Hacker News new | past | comments | ask | show | jobs | submit login

>“Well what about the 737 MAX”, that was a system specification error, not due to “buggy” software failing to conform to its specification. The software did what it was supposed to do

Exactly: the system was designed to fly the plane into the ground if a single sensor was iced up, and that's exactly what the software did. Boeing really thought this system specification was a good idea.




That is a massive over-simplification and that invites patently false characterizations like it was a "stupid mistake" that would have been fixed if they were not stupid (i.e. adopted average development process). That is absolutely not the case. They were really capable, but aerospace problems are really, really hard, and their safety capability regressed from being really, really capable.

They modified the flight characteristics of the system. They tuned the control scheme to provide the "same" outputs as the old system. However, the tuning relied on a sensor that was not previously safety-critical. As the sensor was not previously safety-critical, it was not subject to safety-critical requirements like having at least two redundant copies as would normally be required. They failed to identify that the sensor became safety critical and should thus be subject to such requirements. They sold configurations with redundant copies, which were purchased by most high-end airlines, but they failed to make it mandatory due to their oversight and purchasers decided to cheap out on sensors since they were characterized as non-safety-critical even if they were useful and valuable. The manual, which pilots actually read, has instructions on how to disable the automatic tuning and enable redundant control systems and such procedures were correctly deployed at least once if not multiple times to avert crashes in premier airlines. Only a combination of all of those failures simultaneously caused fatalities to occur at a rate nearly comparable to driving the same distance, how horrifying!

A error in UX tuning dependent on a sensor that was not made properly redundant was the "cause". That is not a "stupid mistake". That is a really hard mistake and downplaying it like it was a stupid mistake underestimates the challenges involved designing these systems. That does not excuse their mistake as they used to do better, much better, like 1,000x better, and we know how to do better and the better way is empirically economical. But, it does the entire debacle a disservice to claim it was just "being stupid". It was not, it was only qualifying for the Olympics when they needed to get the gold medal.


I really don't think it takes a mastermind of software design to go "okay I've built a system that takes control of the plane's maneuverability, let's make sure we have redundant sensors on this". Furthermore, descriptions of MCAS and its role were dangerously under played so that they didn't have to tell their customers to retrain their pilots. An egregious breach of public trust in a company we put a whole lot of faith into.


>They failed to identify that the sensor became safety critical and should thus be subject to such requirements.

Whistleblower testimony indicated it wasn't a failure to identify it as safety critical, but a conscious decision not to mention it as such to the regulator, and not implement it as a dual sensor system as doing so would have caused the design to require Class D simulator training; which Boeing was relying on the abscence of as a selling point to prevent existing airlines from defecting to Airbus.

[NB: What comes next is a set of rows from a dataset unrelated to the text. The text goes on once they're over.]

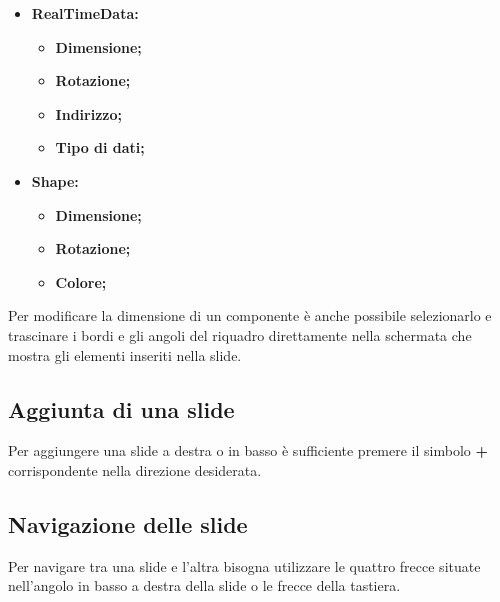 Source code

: \begin{itemize}
	\item \textbf{RealTimeData:}
		\begin{itemize}
			\item \textbf{Dimensione;}
			\item \textbf{Rotazione;}
			\item \textbf{Indirizzo;}
			\item \textbf{Tipo di dati;}
		\end{itemize}
		
	\item \textbf{Shape:}
		\begin{itemize}
			\item \textbf{Dimensione;}
			\item \textbf{Rotazione;}
			\item \textbf{Colore;}
		\end{itemize}
\end{itemize}

\noindent Per modificare la dimensione di un componente è anche possibile selezionarlo e trascinare i bordi e gli angoli del riquadro direttamente nella schermata che mostra gli elementi inseriti nella slide.

\subsection{Aggiunta di una slide}
Per aggiungere una slide a destra o in basso è sufficiente premere il simbolo \textbf{+} corrispondente nella direzione desiderata.

\subsection{Navigazione delle slide}
Per navigare tra una slide e l'altra bisogna utilizzare le quattro frecce situate nell'angolo in basso a destra della slide o le frecce della tastiera. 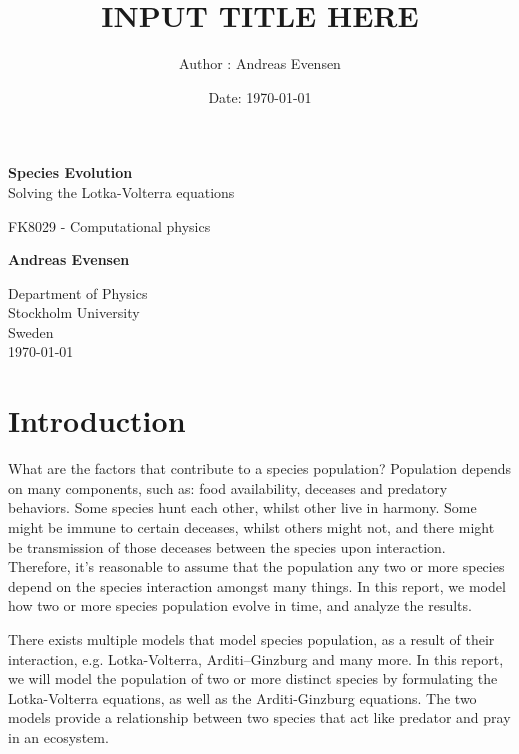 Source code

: \documentclass[a4paper]{article}
\title{INPUT TITLE HERE}
\author{Author : Andreas Evensen}
\date{Date: \today}
\newcommand{\newparagraph}{\vspace{.5cm}\noindent}
\begin{document}
\begin{titlepage}
    \begin{center}
        \vspace*{1cm}

        \Huge
        \textbf{Species Evolution}\\
        \LARGE
        Solving the Lotka-Volterra equations
        

        \vspace{1.5cm}
        \LARGE
        FK8029 - Computational physics

        \vspace{1.5cm}

        \textbf{Andreas Evensen}

        \vfill


        \Large
        Department of Physics\\
        Stockholm University\\
        Sweden\\
        \today
    \end{center}
\end{titlepage}


\section{Introduction}
What are the factors that contribute to a species population? Population depends on many components, such as: food availability, deceases and predatory behaviors. Some species hunt each other, whilst other live in harmony. Some might be immune to certain deceases, whilst others might not, and there might be transmission of those deceases between the species upon interaction. Therefore, it's reasonable to assume that the population any two or more species depend on the species interaction amongst many things. In this report, we model how two or more species population evolve in time, and analyze the results.

\newparagraph
There exists multiple models that model species population, as a result of their interaction, e.g. Lotka-Volterra, Arditi–Ginzburg and many more. In this report, we will model the population of two or more distinct species by formulating the Lotka-Volterra equations, as well as the Arditi-Ginzburg equations. The two models provide a relationship between two species that act like predator and pray in an ecosystem.
\newpage
\end{document}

>They sold configurations with redundant copies, which were purchased by most high-end airlines, but they failed to make it mandatory due to their oversight and purchasers decided to cheap out on sensors since they were characterized as non-safety-critical even if they were useful and valuable.

Incorrect. All MAX's have two AoA vanes, each paired to a single Flight Computer. The plane has two Flight Computers, one on each side of the cockpit, and the computer in command is typically alternated between each flight. One computer per flight will be considered in-command (henceforth referred to as Main), the other will be henceforth referred to as operating as "auxillary". The configuration you're thinking of is an AoA disagree light, implemented by enabling a codepath in software running on the Main FC whereby a cross-check of the value from the AoA vane networked to the auxillary FC would light up a warning light to inform pilots that system automation would be impacted, because the AoA values between the MFC and AFC differed. A pilot would be expected to recognize this as and adapt behavior accordingly/take measures to troubleshoot their instruments. Importantly, however, this feature had zero influence on MCAS. MCAS only took into account inputs from the vane directly wired to the Main FC. While a cross-check happened elsewhere for the sole purpose of illuminating a diagnostic lamp, there was no cross-check functionality implemented within the scope of the MCAS subsystem. The MCAS system was not thoroughly documented in any delivered to the pilot documentation. The program test pilot got specific dispensation to leave that out of the flight manual. See the Congressional investigation, final NTSB, and FAA report.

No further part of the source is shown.